• TASK PROMPT: Please report every line in the material below where the word "request" is found.

• RECORDS FOR PROCESSING:
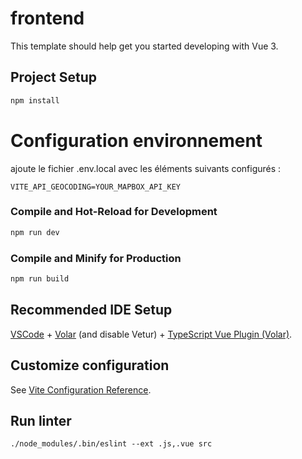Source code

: # frontend

This template should help get you started developing with Vue 3.

## Project Setup

```sh
npm install
```

# Configuration environnement
ajoute le fichier .env.local avec les éléments suivants configurés :
```
VITE_API_GEOCODING=YOUR_MAPBOX_API_KEY
```

### Compile and Hot-Reload for Development

```sh
npm run dev
```

### Compile and Minify for Production

```sh
npm run build
```

## Recommended IDE Setup

[VSCode](https://code.visualstudio.com/) + [Volar](https://marketplace.visualstudio.com/items?itemName=Vue.volar) (and disable Vetur) + [TypeScript Vue Plugin (Volar)](https://marketplace.visualstudio.com/items?itemName=Vue.vscode-typescript-vue-plugin).

## Customize configuration

See [Vite Configuration Reference](https://vitejs.dev/config/).

## Run linter 
`./node_modules/.bin/eslint --ext .js,.vue src`
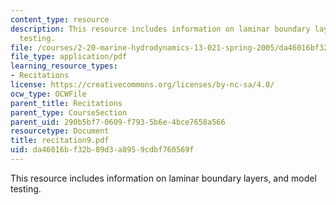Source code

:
 ```yaml
---
content_type: resource
description: This resource includes information on laminar boundary layers, and model
  testing.
file: /courses/2-20-marine-hydrodynamics-13-021-spring-2005/da46016bf32b89d3a8959cdbf760569f_recitation9.pdf
file_type: application/pdf
learning_resource_types:
- Recitations
license: https://creativecommons.org/licenses/by-nc-sa/4.0/
ocw_type: OCWFile
parent_title: Recitations
parent_type: CourseSection
parent_uid: 290b5bf7-0609-f793-5b6e-4bce7658a566
resourcetype: Document
title: recitation9.pdf
uid: da46016b-f32b-89d3-a895-9cdbf760569f
---
```

This resource includes information on laminar boundary layers, and model testing.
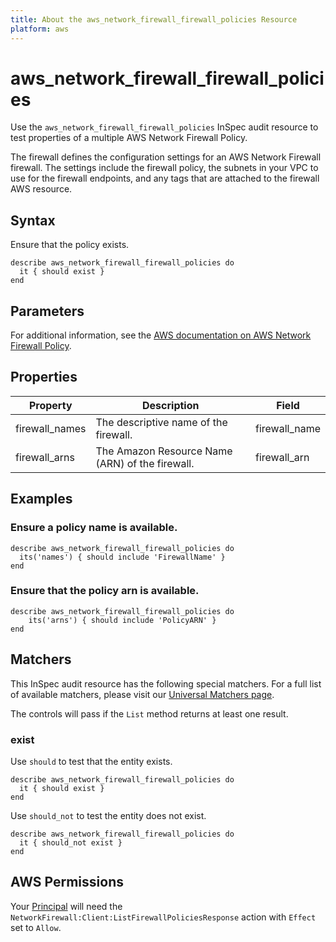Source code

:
 ```yaml
---
title: About the aws_network_firewall_firewall_policies Resource
platform: aws
---
```


# aws_network_firewall_firewall_policies

Use the `aws_network_firewall_firewall_policies` InSpec audit resource to test properties of a multiple AWS Network Firewall Policy.

The firewall defines the configuration settings for an AWS Network Firewall firewall. The settings include the firewall policy, the subnets in your VPC to use for the firewall endpoints, and any tags that are attached to the firewall AWS resource.

## Syntax

Ensure that the policy exists.

    describe aws_network_firewall_firewall_policies do
      it { should exist }
    end

## Parameters

For additional information, see the [AWS documentation on AWS Network Firewall Policy](https://docs.aws.amazon.com/AWSCloudFormation/latest/UserGuide/aws-resource-networkfirewall-firewall.html).

## Properties

| Property | Description | Field | 
| --- | --- | --- |
| firewall_names | The descriptive name of the firewall. | firewall_name |
| firewall_arns | The Amazon Resource Name (ARN) of the firewall. | firewall_arn |

## Examples

### Ensure a policy name is available.
    describe aws_network_firewall_firewall_policies do
      its('names') { should include 'FirewallName' }
    end

### Ensure that the policy arn is available.
    describe aws_network_firewall_firewall_policies do
        its('arns') { should include 'PolicyARN' }
    end

## Matchers

This InSpec audit resource has the following special matchers. For a full list of available matchers, please visit our [Universal Matchers page](https://www.inspec.io/docs/reference/matchers/).

The controls will pass if the `List` method returns at least one result.

### exist

Use `should` to test that the entity exists.

    describe aws_network_firewall_firewall_policies do
      it { should exist }
    end

Use `should_not` to test the entity does not exist.

    describe aws_network_firewall_firewall_policies do
      it { should_not exist }
    end

## AWS Permissions

Your [Principal](https://docs.aws.amazon.com/IAM/latest/UserGuide/intro-structure.html#intro-structure-principal) will need the `NetworkFirewall:Client:ListFirewallPoliciesResponse` action with `Effect` set to `Allow`.
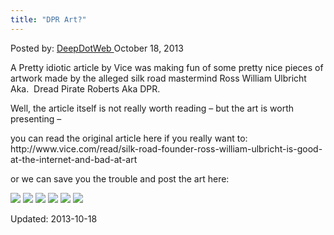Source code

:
 ```yaml
---
title: "DPR Art?"
---
```


<span>Posted by: <a href="/author/admin/" title="">DeepDotWeb </a></span>
<span>October 18, 2013</span>

<p>A Pretty idiotic article by Vice was making fun of some pretty nice pieces of artwork made by the alleged silk road mastermind Ross William Ulbricht  Aka.  Dread Pirate Roberts Aka DPR.</p>
<p>Well, the article itself is not really worth reading &#8211; but the art is worth presenting &#8211;</p>
<p>you can read the original article here if you really want to: http://www.vice.com/read/silk-road-founder-ross-william-ulbricht-is-good-at-the-internet-and-bad-at-art</p>
<p>or we can save you the trouble and post the art here:</p>
<p><img src="imgs/2013/10/NATURAL-BEAUTY-11.jpg" />

<img src="imgs/2013/10/CONSUMED-BY-UNCONSCIOUSNESS.jpg" />

<img src="imgs/2013/10/DROPPING-IN.jpg" />

<img src="imgs/2013/10/FLOW.jpg" />

<img src="imgs/2013/10/FOCUSED-DREAMING.jpg" />

<img src="imgs/2013/10/SHAMAN.jpg" />



Updated: 2013-10-18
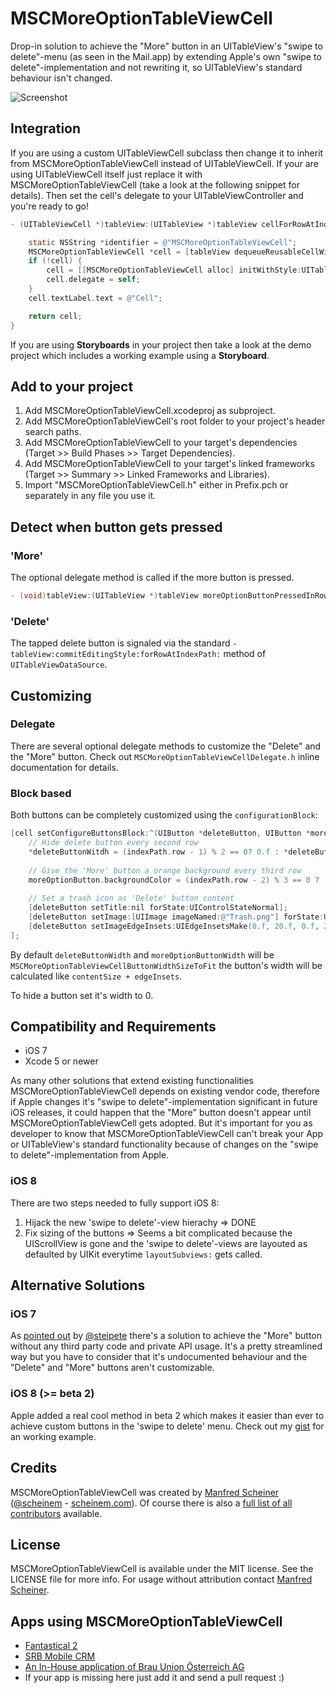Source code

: MSCMoreOptionTableViewCell
==========================

Drop-in solution to achieve the "More" button in an UITableView's "swipe to delete"-menu (as seen in the Mail.app) by extending Apple's own "swipe to delete"-implementation and not rewriting it, so UITableView's standard behaviour isn't changed.

![Screenshot](https://raw.github.com/scheinem/MSCMoreOptionTableViewCell/master/MSCMoreOptionTableViewCell.png)

## Integration

If you are using a custom UITableViewCell subclass then change it to inherit from MSCMoreOptionTableViewCell instead of UITableViewCell. If your are using UITableViewCell itself just replace it with MSCMoreOptionTableViewCell (take a look at the following snippet for details). Then set the cell's delegate to your UITableViewController and you're ready to go!

```objective-c
- (UITableViewCell *)tableView:(UITableView *)tableView cellForRowAtIndexPath:(NSIndexPath *)indexPath {

    static NSString *identifier = @"MSCMoreOptionTableViewCell";
    MSCMoreOptionTableViewCell *cell = [tableView dequeueReusableCellWithIdentifier:identifier];
    if (!cell) {
        cell = [[MSCMoreOptionTableViewCell alloc] initWithStyle:UITableViewCellStyleDefault reuseIdentifier:identifier];
        cell.delegate = self;
    }
    cell.textLabel.text = @"Cell";

    return cell;
}
```

If you are using **Storyboards** in your project then take a look at the demo project which includes a working example using a **Storyboard**.

## Add to your project

1. Add MSCMoreOptionTableViewCell.xcodeproj as subproject.
2. Add MSCMoreOptionTableViewCell's root folder to your project's header search paths.
3. Add MSCMoreOptionTableViewCell to your target's dependencies (Target >> Build Phases >> Target Dependencies).
4. Add MSCMoreOptionTableViewCell to your target's linked frameworks (Target >> Summary >> Linked Frameworks and Libraries).
5. Import "MSCMoreOptionTableViewCell.h" either in Prefix.pch or separately in any file you use it.

## Detect when button gets pressed

### 'More'
The optional delegate method is called if the more button is pressed.

```objective-c
- (void)tableView:(UITableView *)tableView moreOptionButtonPressedInRowAtIndexPath:(NSIndexPath *)indexPath;
```
 
### 'Delete'

The tapped delete button is signaled via the standard `-tableView:commitEditingStyle:forRowAtIndexPath:` method of `UITableViewDataSource`.
 
## Customizing

### Delegate

There are several optional delegate methods to customize the "Delete" and the "More" button. Check out `MSCMoreOptionTableViewCellDelegate.h` inline documentation for details.

### Block based

Both buttons can be completely customized using the `configurationBlock`:

```objective-c
[cell setConfigureButtonsBlock:^(UIButton *deleteButton, UIButton *moreButton, CGFloat *deleteButtonWitdh, CGFloat *moreOptionButtonWidth) {
    // Hide delete button every second row
    *deleteButtonWitdh = (indexPath.row - 1) % 2 == 0? 0.f : *deleteButtonWitdh;
        
    // Give the 'More' button a orange background every third row
    moreOptionButton.backgroundColor = (indexPath.row - 2) % 3 == 0 ? [UIColor orangeColor] : moreOptionButton.backgroundColor;
        
    // Set a trash icon as 'Delete' button content
    [deleteButton setTitle:nil forState:UIControlStateNormal];
    [deleteButton setImage:[UIImage imageNamed:@"Trash.png"] forState:UIControlStateNormal];
    [deleteButton setImageEdgeInsets:UIEdgeInsetsMake(0.f, 20.f, 0.f, 20.f)];
];
```
By default `deleteButtonWidth` and `moreOptionButtonWidth` will be `MSCMoreOptionTableViewCellButtonWidthSizeToFit` the button's width will be calculated like `contentSize + edgeInsets`.

To hide a button set it's width to 0.

## Compatibility and Requirements

* iOS 7
* Xcode 5 or newer

As many other solutions that extend existing functionalities MSCMoreOptionTableViewCell depends on existing vendor code, therefore if Apple changes it's "swipe to delete"-implementation significant in future iOS releases, it could happen that the "More" button doesn't appear until MSCMoreOptionTableViewCell gets adopted. But it's important for you as developer to know that MSCMoreOptionTableViewCell can't break your App or UITableView's standard functionality because of changes on the "swipe to delete"-implementation from Apple.

### iOS 8

There are two steps needed to fully support iOS 8:

1. Hijack the new 'swipe to delete'-view hierachy => DONE
2. Fix sizing of the buttons => Seems a bit complicated because the UIScrollView is gone and the 'swipe to delete'-views are layouted as defaulted by UIKit everytime ```layoutSubviews:``` gets called.

## Alternative Solutions

### iOS 7

As [pointed out](https://gist.github.com/steipete/10541433) by [@steipete](https://twitter.com/steipete) there's a solution to achieve the "More" button without any third party code and private API usage. It's a pretty streamlined way but you have to consider that it's undocumented behaviour and the "Delete" and "More" buttons aren't customizable.

### iOS 8 (>= beta 2)

Apple added a real cool method in beta 2 which makes it easier than ever to achieve custom buttons in the 'swipe to delete' menu. Check out my [gist](https://gist.github.com/scheinem/e36835db07486e9f7e64) for an working example.

## Credits

MSCMoreOptionTableViewCell was created by [Manfred Scheiner](https://github.com/scheinem/) ([@scheinem](http://twitter.com/scheinem) - [scheinem.com](http://scheinem.com)). Of course there is also a [full list of all contributors](https://github.com/scheinem/MSCMoreOptionTableViewCell/graphs/contributors) available.

## License

MSCMoreOptionTableViewCell is available under the MIT license. See the LICENSE file for more info.
For usage without attribution contact [Manfred Scheiner](mailto:sayhi@scheinem.com).

## Apps using MSCMoreOptionTableViewCell

* [Fantastical 2](http://flexibits.com/fantastical-iphone)
* [SRB Mobile CRM](http://getmobile.srb.at)
* [An In-House application of Brau Union Österreich AG](https://www.youtube.com/watch?v=DEaJwoVzAaw)
* If your app is missing here just add it and send a pull request :)
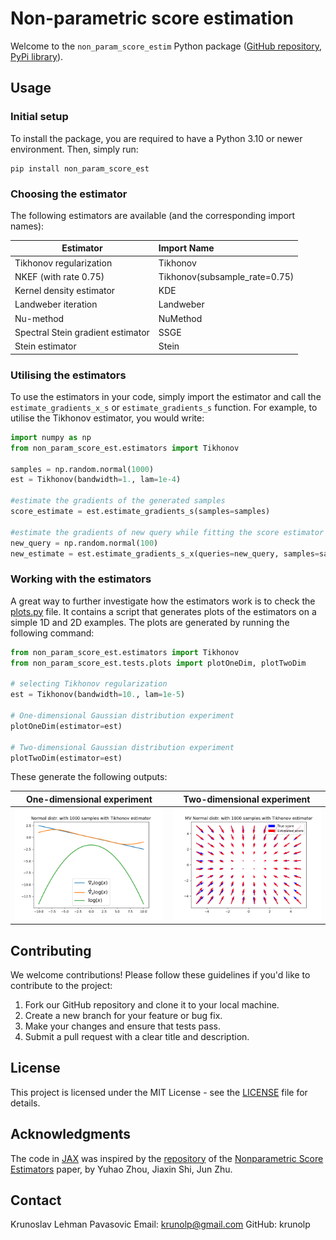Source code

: # Non-parametric score estimation

Welcome to the `non_param_score_estim` Python package ([GitHub repository](https://github.com/krunolp/non_param_score_estim), [PyPi library](https://pypi.org/project/non-param-score-est/)).

## Usage

### Initial setup

To install the package, you are required to have a Python 3.10 or newer environment. Then, simply run:

 ```
pip install non_param_score_est
 ```

### Choosing the estimator

The following estimators are available (and the corresponding import names):


| Estimator                         | Import Name                   |
|-----------------------------------|:------------------------------|
| Tikhonov regularization           | Tikhonov                      |
| NKEF (with rate 0.75)             | Tikhonov(subsample_rate=0.75) |
| Kernel density estimator          | KDE                           |
| Landweber iteration               | Landweber                     |
| Nu-method                         | NuMethod                      |
| Spectral Stein gradient estimator | SSGE                          |
| Stein estimator                   | Stein                         |

### Utilising the estimators

To use the estimators in your code, simply import the estimator and call the `estimate_gradients_x_s` or `estimate_gradients_s` function. For example, to utilise the Tikhonov estimator, you would write:
 ```python
import numpy as np
from non_param_score_est.estimators import Tikhonov

samples = np.random.normal(1000)
est = Tikhonov(bandwidth=1., lam=1e-4)

#estimate the gradients of the generated samples
score_estimate = est.estimate_gradients_s(samples=samples)

#estimate the gradients of new query while fitting the score estimator to previously generated samples
new_query = np.random.normal(100)
new_estimate = est.estimate_gradients_s_x(queries=new_query, samples=samples)

 ```

### Working with the estimators
A great way to further investigate how the estimators work is to check the [plots.py](https://github.com/krunolp/score_estim/blob/e3c602b1bf4f1404b95aa4e6c286f0defe83f37a/non_param_score_est/tests/plots.py) file. It contains a script that generates plots of the estimators on a simple 1D and 2D examples. The plots are generated by running the following command:
```python
from non_param_score_est.estimators import Tikhonov
from non_param_score_est.tests.plots import plotOneDim, plotTwoDim

# selecting Tikhonov regularization
est = Tikhonov(bandwidth=10., lam=1e-5)

# One-dimensional Gaussian distribution experiment
plotOneDim(estimator=est)

# Two-dimensional Gaussian distribution experiment
plotTwoDim(estimator=est)
```
These generate the following outputs:



| One-dimensional experiment                                                      | Two-dimensional experiment                                                      |
|---------------------------------------------------------------------------------|---------------------------------------------------------------------------------|
| ![One-dimensional experiment](non_param_score_est/tests/plot_outputs/plot1.png) | ![Two-dimensional experiment](non_param_score_est/tests/plot_outputs/plot2.png) |
## Contributing

We welcome contributions! Please follow these guidelines if you'd like to contribute to the project:

1. Fork our GitHub repository and clone it to your local machine.
2. Create a new branch for your feature or bug fix.
3. Make your changes and ensure that tests pass.
4. Submit a pull request with a clear title and description.

## License
This project is licensed under the MIT License - see the [LICENSE](LICENSE) file for details.

## Acknowledgments
The code in [JAX](https://github.com/google/jax) was inspired by the [repository](https://github.com/miskcoo/kscore.git) of the [Nonparametric Score Estimators](https://arxiv.org/abs/2005.10099) paper, by Yuhao Zhou, Jiaxin Shi, Jun Zhu. 

## Contact
Krunoslav Lehman Pavasovic
Email: krunolp@gmail.com
GitHub: krunolp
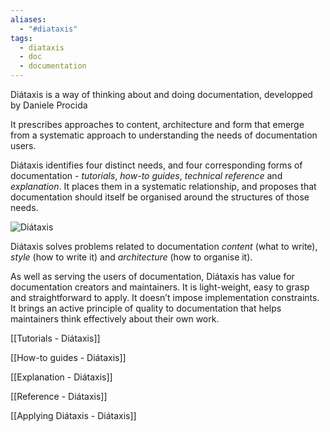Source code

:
 ```yaml
---
aliases:
  - "#diataxis"
tags:
  - diataxis
  - doc
  - documentation
---
```

Diátaxis is a way of thinking about and doing documentation, developped by Daniele Procida

It prescribes approaches to content, architecture and form that emerge from a systematic approach to understanding the needs of documentation users.

Diátaxis identifies four distinct needs, and four corresponding forms of documentation - _tutorials_, _how-to guides_, _technical reference_ and _explanation_. It places them in a systematic relationship, and proposes that documentation should itself be organised around the structures of those needs.

![Diátaxis](https://diataxis.fr/_images/diataxis.png)

Diátaxis solves problems related to documentation _content_ (what to write), _style_ (how to write it) and _architecture_ (how to organise it).

As well as serving the users of documentation, Diátaxis has value for documentation creators and maintainers. It is light-weight, easy to grasp and straightforward to apply. It doesn’t impose implementation constraints. It brings an active principle of quality to documentation that helps maintainers think effectively about their own work.

[[Tutorials - Diátaxis]]

[[How-to guides - Diátaxis]]

[[Explanation - Diátaxis]]

[[Reference - Diátaxis]]

[[Applying Diátaxis - Diátaxis]]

• EXPECTED ANSWER:
* If your app is missing here just add it and send a pull request :)
4. Submit a pull request with a clear title and description.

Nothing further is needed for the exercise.